Mt Vernon torpedoed.jpg

And then there is Alfred Hoey. Mr. Hoey was manager of the First National store in the Jarves Street Novelty Block after returning from the war. After a time, the First National left town. But Alfred kept the location and ran it as his own grocery store for many years.  That is my most vivid memory of him. We lived right next door to his store. He also was a Selectman, a member of the Clark-Haddad American Legion, and served on many committees over the years. And like many merchants during the depression that followed the war, he kept many townspeople afloat by extending credit.

He too joined the Navy. But his story starts before he even finished training at the Navy training center! On New Year’s Eve 1918, a series of three distinct explosions struck the heart of the business district of Norfolk, VA.  The fires that ensued burned intensely and leveled the business district including the Monticello Hotel, the site of one of the explosions, the Lenox Building and the Granby Theater. Because of the strange occurrence of three separate explosions in different locations, there was general belief among officials that “enemy aliens were at work”.  Mayor Windham R. Mayo placed the city under martial law and turned the situation over to naval authorities from nearby naval stations. Navy personnel patrolled the area and were given orders that anyone not able to account for themselves were to be arrested.


Monticello Hotel burns to the ground

On January 2, 1918, the Cornell Daily Sun reported: “there were reports that two Germans had been shot by sailors during the day, but neither the police nor naval authorities could confirm this.”  Well…we now can confirm one person being shot!  Enter Alfred Hoey. A letter I found that Mr. Hoey sent home to his father from Norfolk, VA was published in the January 17th Sandwich Independent.  An excerpt follows:   "I have been on guard duty since New Year’s…It was the day after New Year's, about 1:30 in the morning, when I saw this fellow prowling around the ruins of the Monticello Hotel

and was going over to ask him what he wanted when he saw me coming. He started to run, so naturally I yelled to him to halt, but he kept on running, so I fired and missed him the first shot, but I got him in the second. I caught him right above his right knee and he went down in a heap, so I and another guard picked him up and took him over to the lieutenant of the watch, and they are now holding him at the Norfolk Police court as a German spy. It was some excitement, but I had to do it."

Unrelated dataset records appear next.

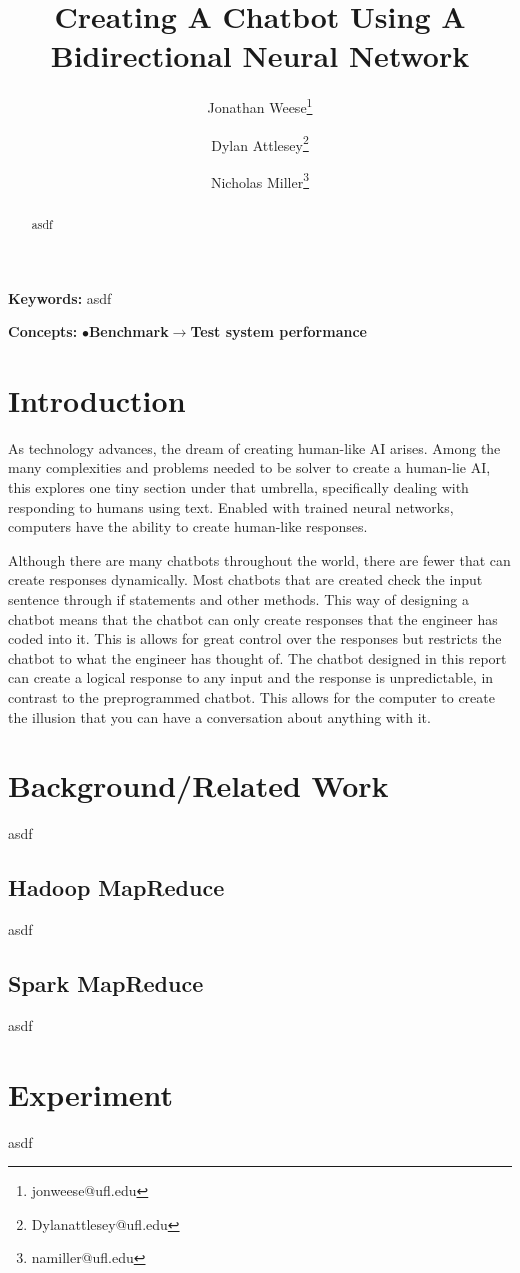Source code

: \documentclass[11pt,twocolumn]{article}
\title{\textbf{Creating A Chatbot Using A Bidirectional Neural Network}}
\author{Jonathan Weese\thanks{jonweese@ufl.edu} \and Dylan Attlesey\thanks{Dylanattlesey@ufl.edu} \and Nicholas Miller\thanks{namiller@ufl.edu}}
\providecommand{\keywords}[1]
{
  \textbf{Keywords:} #1
}
\providecommand{\concepts}[1]
{
  \textbf{Concepts:} #1
}
\begin{document}
\maketitle

\begin{abstract}
asdf
\end{abstract}

\keywords{asdf}

\concepts{$\bullet$\textbf{Benchmark}$\rightarrow$\textbf{Test system performance}}


\section{Introduction}
As technology advances, the dream of creating human-like AI arises.  Among the many complexities and problems needed to be solver to create a human-lie AI, this explores one tiny section under that umbrella, specifically dealing with responding to humans using text.  Enabled with trained neural networks, computers have the ability to create human-like responses.

Although there are many chatbots throughout the world, there are fewer that can create responses dynamically.  Most chatbots that are created check the input sentence through if statements and other methods.  This way of designing a chatbot means that the chatbot can only create responses that the engineer has coded into it.  This is allows for great control over the responses but restricts the chatbot to what the engineer has thought of.  The chatbot designed in this report can create a logical response to any input and the response is unpredictable, in contrast to the preprogrammed chatbot.  This allows for the computer to create the illusion that you can have a conversation about anything with it.
\section{Background/Related Work}
asdf
\subsection*{Hadoop MapReduce}
asdf
\subsection*{Spark MapReduce}
asdf
\section{Experiment}
asdf
\end{document}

Although not possible, every one of our townspeople who served in World War 1 deserve to have their story told.  Each one left the comfort of their homes; the love of their families; and the security of their jobs.  What drove them surely  was a sense of duty – and maybe a bit of daring for a few. But regardless of the motivation, even all these years later – we owe each one our debt of gratitude.